A raw milk blue cheese, similar in style to Stilton, but quite different. It’s made on the Isle of Mull by the Reade family, who are better known for their Cheddar – something we’re asked for every single day. They started producing Hebridean Blue nearly 10 years ago. Because it’s raw milk there’s an incredible amount of blue veining that’s really striking, especially on a cheeseboard, and although it looks scary, it’s actually well balanced with a nice level of salt and good level of creaminess. We’ve worked with the family for almost 30 years now and it’s nice to be able to support more than their Cheddar. This cheese is something they are proud of as well. Pair it with Scottish honey – anything nice and sweet.
Durrus is a washed rind cheese made in County Cork. It’s my go-to table cheese for parties. When it’s a bit younger it’s really nice and mild, with a pinkish rind, but I also like it when it’s four to five weeks over the top and goes quite chocolatey. Recently a member of my team ate it with a chocolate digestive, and that was actually a good pairing! They do a Durrus wrapped in Reblochon paper towards Christmas, and that’s one of our bestsellers. You can really taste Cork in this cheese – it’s so grassy when it’s young, and I like that.
I’ve chosen Boyne Valley Blue because it’s not incredibly well known in the UK. It’s made in the North of Ireland in County Meath. We started stocking their Boyne Valley Ban goats’ cheese, which is a Tomme, Alpine style, similar to a Pyrenees Chevre texturally and visually. It’s very popular. The blue is really quite meaty and very easy to eat, but the reason I love it so much is the that the size of the dairy is tiny. The cheesemaker, Michael, works exclusively with another goat milk producer not that far away, and his cheeses always surprise people, especially those who don’t normally like goats’ cheese. It’s nice to have Alpine styles of this quality coming out of Ireland.

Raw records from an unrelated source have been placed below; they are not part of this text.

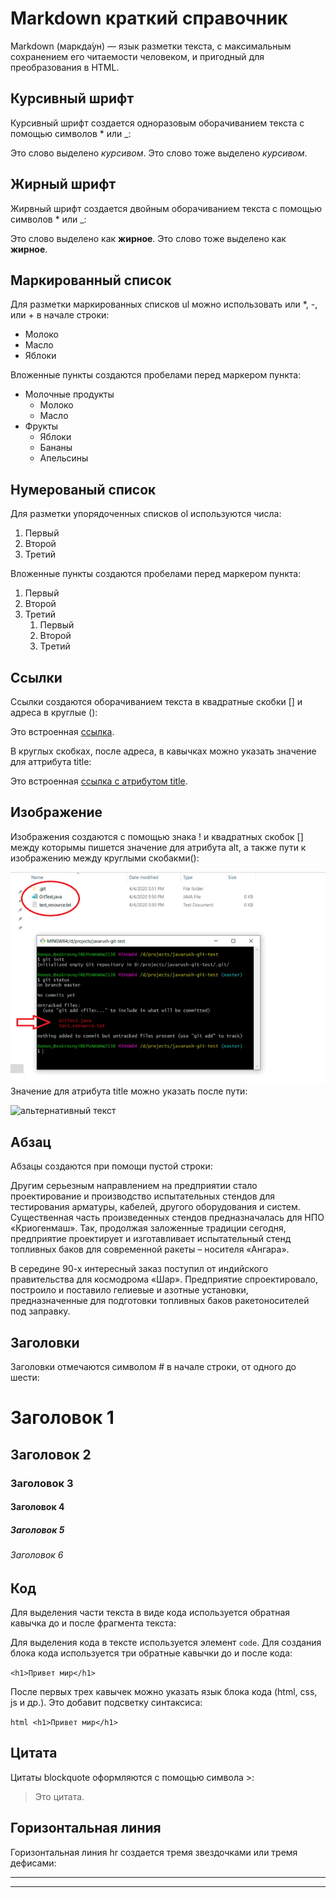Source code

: # Markdown краткий справочник

Markdown (маркда́ун) — язык разметки текста, с максимальным сохранением его читаемости человеком, и пригодный для преобразования в HTML.

## Курсивный шрифт

Курсивный шрифт создается одноразовым оборачиванием текста с помощью символов * или _:

Это слово выделено *курсивом*. Это слово тоже выделено _курсивом_.

## Жирный шрифт

Жирвный шрифт создается двойным оборачиванием текста с помощью символов * или _:

Это слово выделено как **жирное**. Это слово тоже выделено как __жирное__.

## Маркированный список

Для разметки маркированных списков ul можно использовать или *, -, или + в начале строки:

* Молоко 
* Масло 
* Яблоки

Вложенные пункты создаются пробелами перед маркером пункта:
* Молочные продукты
  * Молоко 
  * Масло 
* Фрукты 
  * Яблоки 
  * Бананы 
  * Апельсины

## Нумерованый список

Для разметки упорядоченных списков ol используются числа:

1. Первый 
2. Второй 
3. Третий

Вложенные пункты создаются пробелами перед маркером пункта:

1. Первый 
2. Второй 
3. Третий 
    1. Первый 
    2. Второй 
    3. Третий

## Ссылки

Ссылки создаются оборачиванием текста в квадратные скобки [] и адреса в круглые ():

Это встроенная [ссылка](http://example.com/link).

В круглых скобках, после адреса, в кавычках можно указать значение для аттрибута title:

Это встроенная [ссылка с атрибутом title](http://example.com/link "Я ссылка").

## Изображение

Изображения создаются с помощью знака ! и квадратных скобок [] между которымы пишется значение для атрибута alt, а также пути к изображению между круглыми скобакми():

![альтернативный текст](800.webp)
Значение для атрибута title можно указать после пути:

![альтернативный текст](https://kartinkin.net/uploads/posts/2021-10/1633788619_29-kartinkin-net-p-sobol-art-krasivo-29.jpg "Title")

## Абзац

Абзацы создаются при помощи пустой строки:

Другим серьезным направлением на предприятии стало проектирование и производство испытательных стендов для  тестирования арматуры, кабелей, другого оборудования и систем. Существенная часть произведенных стендов предназначалась для НПО «Криогенмаш». Так, продолжая заложенные традиции сегодня, предприятие проектирует и изготавливает испытательный стенд топливных баков для современной ракеты – носителя «Ангара».

В середине 90-х интересный заказ поступил от индийского правительства для космодрома «Шар». Предприятие спроектировало, построило и поставило гелиевые и азотные установки, предназначенные для подготовки топливных баков ракетоносителей под заправку.


## Заголовки

Заголовки отмечаются символом # в начале строки, от одного до шести:

# Заголовок 1 
## Заголовок 2 
### Заголовок 3 
#### Заголовок 4 
##### Заголовок 5 
###### Заголовок 6

## Код

Для выделения части текста в виде кода используется обратная кавычка до и после фрагмента текста:

Для выделения кода в тексте используется элемент `code`.
Для создания блока кода используется три обратные кавычки до и после кода:

``` <h1>Привет мир</h1> ```

После первых трех кавычек можно указать язык блока кода (html, css, js и др.). Это добавит подсветку синтаксиса:

```html <h1>Привет мир</h1> ```

## Цитата

Цитаты blockquote оформляются с помощью символа >:

> Это цитата.

## Горизонтальная линия

Горизонтальная линия hr создается тремя звездочками или тремя дефисами:

--- 
***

This is my soft cheese of choice. I’m very close with Jake, and mum and dad with his parents Anne and Andy. Wigmore is a sheep’s milk Brie style cheese with quite a delicate flavour. I like that it’s not too mushroomy, with just the right amount of sweetness. I think it would probably go well with any white wine or light red.
A classic Loire Valley ash coated goats’ cheese. It’s made by the same creamery as Saint Maure, but I feel you get a little more moisture from this cheese. It tends to be incredibly rich and creamy, and it’s a great centrepiece for any table. Jacquin & Fils was one of the first creameries I visited in France, and it made a huge impression on me. In Scotland cheesemakers have to do everything, from milking to making, maturing and selling. Here, when I looked at the creamery and saw the sheer size of it, it blew my mind. Especially that they were able to maintain the quality of the cheese, which was impressive, and that it was such a massive part of the community.
We’ve got an extensive amount of Cheddar in Scotland which is very good, but I still have a love for Somerset Cheddar. I’ve chosen Pitchfork because it’s an incredibly balanced Cheddar. It’s not got the sharp acidity that maybe would dull the tastebuds, and I’m really fond of the brothers and head cheesemaker Be. I’ve visited them a few times now, and they put so much attention into the make - not damaging the milk, and being really meticulous with their starter. It’s a really great cheese and an important territorial for the industry.